Saling Balas AS dan China Tutup Konsulat

Beijing

Amerika Konsorsium akan menutup Konsulat China dalam Houston, Texas. China geram & akan membalas ancaman negeri Paman Sam itu.

Menteri Luar Negeri AS Mike Pompeo menyebut Konsulat China di Houston, Texas, sebagai pusat mata-mata. Pompeo menyebut Konsulat China itu serupa digunakan untuk operasi ilegal di mendapatkan rahasia perusahaan-perusahaan AS.

Seperti dilansir AFP , Jumat (24/7/2020), dominasi AS memberikan waktu 72 jam kepada China untuk segera mengucup Konsulatnya di Houston. Sebelumnya tidak ada penjelasan resmi dari otoritas AS soal alasan yang mendasari perintah penutupan itu.

Dalam pernyataan terbaru saat berpidato pada California, Pompeo membahas soal ancaman China untuk Dunia.

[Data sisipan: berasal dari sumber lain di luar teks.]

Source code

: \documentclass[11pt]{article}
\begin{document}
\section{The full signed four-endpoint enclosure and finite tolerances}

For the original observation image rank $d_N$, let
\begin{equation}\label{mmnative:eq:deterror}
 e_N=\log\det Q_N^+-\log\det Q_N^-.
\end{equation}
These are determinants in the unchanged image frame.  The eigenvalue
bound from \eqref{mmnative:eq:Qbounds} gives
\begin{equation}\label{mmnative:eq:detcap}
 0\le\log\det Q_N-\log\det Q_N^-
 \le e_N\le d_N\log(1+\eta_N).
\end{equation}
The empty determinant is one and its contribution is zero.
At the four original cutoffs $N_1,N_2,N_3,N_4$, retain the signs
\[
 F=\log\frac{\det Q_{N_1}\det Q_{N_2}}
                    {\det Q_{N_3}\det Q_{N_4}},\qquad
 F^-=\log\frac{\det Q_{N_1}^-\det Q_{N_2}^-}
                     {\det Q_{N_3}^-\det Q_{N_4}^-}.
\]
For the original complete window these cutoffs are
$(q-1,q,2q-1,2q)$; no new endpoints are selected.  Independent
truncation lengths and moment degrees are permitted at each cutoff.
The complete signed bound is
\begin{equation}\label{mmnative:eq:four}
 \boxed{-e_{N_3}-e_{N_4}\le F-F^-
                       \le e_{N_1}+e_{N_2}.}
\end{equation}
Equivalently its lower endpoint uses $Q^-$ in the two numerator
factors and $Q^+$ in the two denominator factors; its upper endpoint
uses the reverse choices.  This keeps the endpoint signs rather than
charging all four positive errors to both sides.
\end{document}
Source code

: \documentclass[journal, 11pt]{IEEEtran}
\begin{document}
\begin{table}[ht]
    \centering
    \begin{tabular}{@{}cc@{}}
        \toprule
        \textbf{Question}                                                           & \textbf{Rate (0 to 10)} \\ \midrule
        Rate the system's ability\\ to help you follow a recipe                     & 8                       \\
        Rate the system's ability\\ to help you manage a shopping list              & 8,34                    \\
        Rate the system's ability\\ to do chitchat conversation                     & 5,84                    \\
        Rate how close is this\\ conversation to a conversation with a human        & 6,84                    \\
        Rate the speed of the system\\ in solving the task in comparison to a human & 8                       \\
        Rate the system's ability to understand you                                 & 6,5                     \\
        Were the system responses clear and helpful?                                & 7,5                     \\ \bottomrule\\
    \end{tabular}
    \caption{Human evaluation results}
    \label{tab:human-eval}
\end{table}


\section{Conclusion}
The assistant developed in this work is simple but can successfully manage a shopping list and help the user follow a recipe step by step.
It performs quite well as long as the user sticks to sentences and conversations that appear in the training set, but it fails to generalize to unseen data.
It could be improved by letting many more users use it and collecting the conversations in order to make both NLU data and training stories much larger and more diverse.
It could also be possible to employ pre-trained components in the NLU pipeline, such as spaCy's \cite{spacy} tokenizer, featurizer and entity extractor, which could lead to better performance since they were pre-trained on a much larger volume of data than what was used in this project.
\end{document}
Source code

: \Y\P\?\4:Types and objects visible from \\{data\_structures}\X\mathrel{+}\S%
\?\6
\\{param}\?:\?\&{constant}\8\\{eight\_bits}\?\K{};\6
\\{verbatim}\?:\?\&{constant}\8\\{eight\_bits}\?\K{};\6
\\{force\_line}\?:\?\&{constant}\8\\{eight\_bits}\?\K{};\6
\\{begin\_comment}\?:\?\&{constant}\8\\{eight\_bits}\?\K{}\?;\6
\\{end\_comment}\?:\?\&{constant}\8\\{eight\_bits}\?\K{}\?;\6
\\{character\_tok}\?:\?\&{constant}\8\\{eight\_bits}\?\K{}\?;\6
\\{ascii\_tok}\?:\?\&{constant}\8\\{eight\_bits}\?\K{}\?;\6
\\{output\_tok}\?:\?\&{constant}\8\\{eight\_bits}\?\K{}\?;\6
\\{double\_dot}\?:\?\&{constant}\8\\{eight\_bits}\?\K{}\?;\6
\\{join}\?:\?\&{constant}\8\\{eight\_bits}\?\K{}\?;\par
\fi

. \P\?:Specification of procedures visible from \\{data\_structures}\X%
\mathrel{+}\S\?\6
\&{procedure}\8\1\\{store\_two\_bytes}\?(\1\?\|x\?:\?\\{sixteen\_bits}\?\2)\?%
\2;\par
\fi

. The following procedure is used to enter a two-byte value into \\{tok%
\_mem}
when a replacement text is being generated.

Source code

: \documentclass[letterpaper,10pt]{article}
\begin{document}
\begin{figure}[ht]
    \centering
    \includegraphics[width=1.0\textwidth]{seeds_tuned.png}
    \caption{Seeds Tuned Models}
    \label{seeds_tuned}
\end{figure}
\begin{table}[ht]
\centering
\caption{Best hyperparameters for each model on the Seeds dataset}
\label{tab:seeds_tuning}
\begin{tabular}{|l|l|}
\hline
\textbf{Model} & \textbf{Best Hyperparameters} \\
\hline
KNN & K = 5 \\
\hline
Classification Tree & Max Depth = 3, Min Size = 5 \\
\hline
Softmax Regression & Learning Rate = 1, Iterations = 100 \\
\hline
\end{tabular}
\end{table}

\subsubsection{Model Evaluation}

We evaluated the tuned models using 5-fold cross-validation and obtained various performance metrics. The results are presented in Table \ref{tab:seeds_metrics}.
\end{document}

Dia serupa mengungkapkan bahwa Konsulat China pada Houston diperintahkan tutup karena menjadi pusat aktivitas mata-mata.

“Pekan ini kita menutup Konsulat China di Houston karena itu menjadi pusat mata-mata dan penyamunan kekayaan intelektual, ” ujar Pompeo.

“China merampas kapital intelektual dan rahasia perdagangan dengan kita yang berharga, yang menghilangkan jutaan lapangan pekerjaan di semesta Amerika, ” imbuhnya.

Dalam pernyataan pada Rabu (22/7) waktu setempat, juru bicara Bagian Luar Negeri AS, Morgan Ortagus, hanya menyatakan bahwa AS memerintahkan penutupan Konsulat China di Houston ‘demi melindungi properti intelektual Amerika dan informasi privat Amerika’. Tempat tidak menjelaskan lebih lanjut pernyataannya.

Perintah yang dijatuhkan AS terhadap China ini memicu reaksi keras. Juru bicara Kementerian Luar Negeri China, Hua Chunying, menyebut alasan-alasan yang disampaikan GANDAR terkait penutupan Konsulat di Houston ‘luar biasa mengada-ada’. Hua mendesak AS segera mengubah ‘keputusan dengan salah’ itu, atau China mau ‘bertindak dengan balasan yang tegas’.